第114話【殺戮に動く危険組織、黒の猟団】
きっと、普段忍んでいるから、ここダンジョンでは承認欲求の強めな忍者さんだ。
本当によく喋ってくれる。
「運の悪い奴らだ、お前たちは俺たち、『黒の猟団』の行動範囲の中に、まんまと落ちてしまったってことだ」
って言う。
黒の猟団???
結構有名組織じゃ無かったかな?
未だ浅階層の僕らも知ってるくらいの、確か、噂くらいはどんな人達か聞いてた気がするよ。
そんな僕の錯綜する思考はともかく、良い感じに滑り出せた感じはある。
だから、
「く、黒の猟団?」
って今言われた言葉を、未だ詳しく内容までは知らないけど、繰り返す様に口に出してみる。もう、さも驚いた様に言って見る。
あ、角田さん、そこで笑わないてよ、バレちゃうじゃん。
ほら、春夏さんなんて、全く表情を変えてないよ、見習いなよ、最も、春夏さんって、僕に対してしかあまり表情とか出さないけどね。
あ、今の、その『上手ね』って伝わって来る笑顔はやめてね、春夏さん。
ちょっとやばいなかあ、なんて思いつつも、忍者さんって、今、僕の顔しか見てなくて、それにちょっと嬉しそうな顔してるから大丈夫そうな感じだ。よかった。
「そうだ、黒の猟団だ、誰もたどり着くことのできない、蒼きゼロの頭首導く、最強にして、さらに最強を求め続ける、偉大な集団、戦い続ける組織、黒の猟団だ! 名前くらいはお前程度のやつでも聞いた事はあるだろう?」
うん、黒なのか青なのか、どっちだよ? って意味のわからなさ具合といい、でも、バックに控える大きさを予感させる言葉といい、大体、大丈夫、うまく話は乗った感じがする。
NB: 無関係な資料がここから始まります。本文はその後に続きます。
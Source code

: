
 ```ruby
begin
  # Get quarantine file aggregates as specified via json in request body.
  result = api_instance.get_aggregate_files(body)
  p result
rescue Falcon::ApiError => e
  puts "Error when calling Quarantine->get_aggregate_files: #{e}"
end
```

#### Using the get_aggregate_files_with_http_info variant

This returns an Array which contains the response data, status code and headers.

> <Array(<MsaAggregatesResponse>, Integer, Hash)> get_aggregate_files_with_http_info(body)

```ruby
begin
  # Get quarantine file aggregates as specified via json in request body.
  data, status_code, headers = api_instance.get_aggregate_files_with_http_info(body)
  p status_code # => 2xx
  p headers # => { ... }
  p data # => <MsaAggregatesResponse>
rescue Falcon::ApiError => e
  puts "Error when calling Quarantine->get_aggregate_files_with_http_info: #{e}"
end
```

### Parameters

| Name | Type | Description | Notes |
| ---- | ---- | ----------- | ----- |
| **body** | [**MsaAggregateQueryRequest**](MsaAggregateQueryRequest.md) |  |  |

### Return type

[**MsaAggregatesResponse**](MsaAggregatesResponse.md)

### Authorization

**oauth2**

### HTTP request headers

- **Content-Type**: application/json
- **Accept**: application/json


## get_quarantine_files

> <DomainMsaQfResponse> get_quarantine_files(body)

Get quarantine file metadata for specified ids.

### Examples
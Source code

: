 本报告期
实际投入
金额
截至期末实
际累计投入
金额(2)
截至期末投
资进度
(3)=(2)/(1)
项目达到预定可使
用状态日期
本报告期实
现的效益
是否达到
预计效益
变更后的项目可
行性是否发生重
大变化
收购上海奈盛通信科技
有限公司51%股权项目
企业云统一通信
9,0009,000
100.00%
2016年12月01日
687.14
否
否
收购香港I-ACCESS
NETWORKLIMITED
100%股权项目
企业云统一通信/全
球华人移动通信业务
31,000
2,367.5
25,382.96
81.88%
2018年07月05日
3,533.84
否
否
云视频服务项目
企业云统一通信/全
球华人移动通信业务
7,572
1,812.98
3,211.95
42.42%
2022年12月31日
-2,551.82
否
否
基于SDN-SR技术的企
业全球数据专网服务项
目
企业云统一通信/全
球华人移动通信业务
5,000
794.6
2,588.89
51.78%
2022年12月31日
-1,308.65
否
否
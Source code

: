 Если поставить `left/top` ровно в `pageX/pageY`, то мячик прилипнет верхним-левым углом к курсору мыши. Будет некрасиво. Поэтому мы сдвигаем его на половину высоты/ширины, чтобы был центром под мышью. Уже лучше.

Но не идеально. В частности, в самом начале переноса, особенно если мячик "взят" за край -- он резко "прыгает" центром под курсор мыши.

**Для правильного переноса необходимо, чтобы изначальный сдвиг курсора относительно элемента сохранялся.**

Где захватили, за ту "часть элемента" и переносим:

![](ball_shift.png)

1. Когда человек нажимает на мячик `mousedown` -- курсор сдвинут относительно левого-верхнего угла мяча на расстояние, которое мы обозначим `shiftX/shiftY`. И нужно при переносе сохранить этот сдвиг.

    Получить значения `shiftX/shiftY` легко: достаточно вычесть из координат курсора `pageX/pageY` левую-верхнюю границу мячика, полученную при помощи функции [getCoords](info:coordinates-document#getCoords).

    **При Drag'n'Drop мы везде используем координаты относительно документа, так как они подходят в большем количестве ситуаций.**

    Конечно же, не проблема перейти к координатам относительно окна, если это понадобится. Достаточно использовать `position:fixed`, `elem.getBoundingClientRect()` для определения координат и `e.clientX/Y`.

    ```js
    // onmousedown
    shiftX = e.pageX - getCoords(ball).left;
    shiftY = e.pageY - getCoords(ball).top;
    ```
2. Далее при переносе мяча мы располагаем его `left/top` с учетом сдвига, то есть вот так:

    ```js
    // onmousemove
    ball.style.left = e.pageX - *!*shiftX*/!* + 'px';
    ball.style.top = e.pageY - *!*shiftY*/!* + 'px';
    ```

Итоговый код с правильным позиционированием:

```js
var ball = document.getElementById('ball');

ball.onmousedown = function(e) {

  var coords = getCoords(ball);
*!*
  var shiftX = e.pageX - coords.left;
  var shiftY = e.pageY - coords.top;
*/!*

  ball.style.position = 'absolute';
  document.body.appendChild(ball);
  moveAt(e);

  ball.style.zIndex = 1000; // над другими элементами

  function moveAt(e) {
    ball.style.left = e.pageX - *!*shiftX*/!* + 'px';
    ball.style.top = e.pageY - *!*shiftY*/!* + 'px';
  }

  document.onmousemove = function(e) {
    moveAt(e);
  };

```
あとは、相槌的な適当な驚きを返せば、自然にこの人は喋ってくれる筈だ。
だから、
「何言ってる? 何でそんな団体がここ浅階層にいる?」
って角田さん、そして、
「それに今、黒の猟団は、ギルドの依頼を受けてる協力組織になってる筈だぞ、このラミアの件はともかく、俺たちに攻撃してくる理由は無いだろ?」
って、絶妙なスルーパス入ったよ。
忍者さんは、その目を見開いて、角田さんに尋ねるんだ。
「貴様は、ギルドの関係者か?」
すると角田さんは、
「そうだと言ったらどうする?」
って見事な挑発が入ったよ。僕だったら素直に『違います』って言っちゃうところだったよ。
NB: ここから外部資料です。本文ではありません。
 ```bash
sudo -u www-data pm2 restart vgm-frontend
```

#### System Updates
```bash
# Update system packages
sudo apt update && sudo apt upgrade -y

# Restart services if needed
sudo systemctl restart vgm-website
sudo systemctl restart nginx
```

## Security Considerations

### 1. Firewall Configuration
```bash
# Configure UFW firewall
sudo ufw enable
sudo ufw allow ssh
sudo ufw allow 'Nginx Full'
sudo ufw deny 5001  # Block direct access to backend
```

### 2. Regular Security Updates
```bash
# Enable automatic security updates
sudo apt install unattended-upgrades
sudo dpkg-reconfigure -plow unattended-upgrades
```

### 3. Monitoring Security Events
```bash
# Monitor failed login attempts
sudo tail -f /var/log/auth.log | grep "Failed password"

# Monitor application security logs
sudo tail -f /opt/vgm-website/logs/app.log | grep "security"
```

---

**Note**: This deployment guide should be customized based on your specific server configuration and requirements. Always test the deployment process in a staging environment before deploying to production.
それにしても、横で話を聞いている僕は、角田さんって、意外にギルドの内部な事情にも詳しいんだ、ってびっくりもしたよ。今のギルドのこのダンジョンでの動きを知ってるって事だもんね。
本当に、角田さんて何者なんだろ?
魔法の事といい、ギルドの内情に詳しい事といい、幹部の人達にも普通に話できるし連絡先知ってるし。
この忍者さんといい、僕の周りには謎しかないなあ、近くも遠くもわからない事だらけだよなあ、なんて思ってると、春夏さんが笑顔を向けてくれた。
じゃあ、いいか。
今は、目の前の問題に集中しようって思ったよ。